■ **What is required**:
Locate every line in the records below that contains the word "community", and copy each one.

■ **Provided material**:
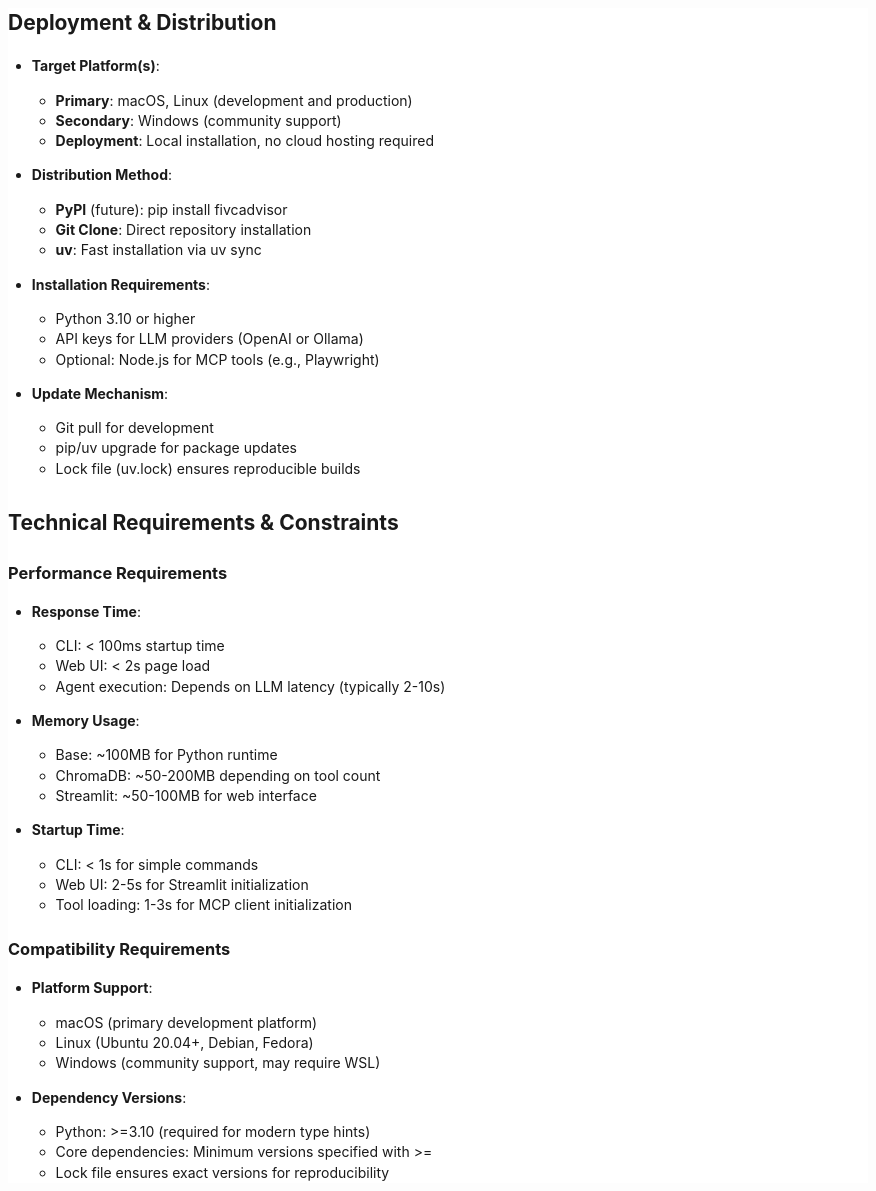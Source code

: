 ## Deployment & Distribution

- **Target Platform(s)**: 
  - **Primary**: macOS, Linux (development and production)
  - **Secondary**: Windows (community support)
  - **Deployment**: Local installation, no cloud hosting required
  
- **Distribution Method**: 
  - **PyPI** (future): pip install fivcadvisor
  - **Git Clone**: Direct repository installation
  - **uv**: Fast installation via uv sync
  
- **Installation Requirements**: 
  - Python 3.10 or higher
  - API keys for LLM providers (OpenAI or Ollama)
  - Optional: Node.js for MCP tools (e.g., Playwright)
  
- **Update Mechanism**: 
  - Git pull for development
  - pip/uv upgrade for package updates
  - Lock file (uv.lock) ensures reproducible builds

## Technical Requirements & Constraints

### Performance Requirements

- **Response Time**: 
  - CLI: < 100ms startup time
  - Web UI: < 2s page load
  - Agent execution: Depends on LLM latency (typically 2-10s)
  
- **Memory Usage**: 
  - Base: ~100MB for Python runtime
  - ChromaDB: ~50-200MB depending on tool count
  - Streamlit: ~50-100MB for web interface
  
- **Startup Time**: 
  - CLI: < 1s for simple commands
  - Web UI: 2-5s for Streamlit initialization
  - Tool loading: 1-3s for MCP client initialization

### Compatibility Requirements  

- **Platform Support**: 
  - macOS (primary development platform)
  - Linux (Ubuntu 20.04+, Debian, Fedora)
  - Windows (community support, may require WSL)
  
- **Dependency Versions**: 
  - Python: >=3.10 (required for modern type hints)
  - Core dependencies: Minimum versions specified with >=
  - Lock file ensures exact versions for reproducibility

■ **Task response**:
  - **Secondary**: Windows (community support)
  - Windows (community support, may require WSL)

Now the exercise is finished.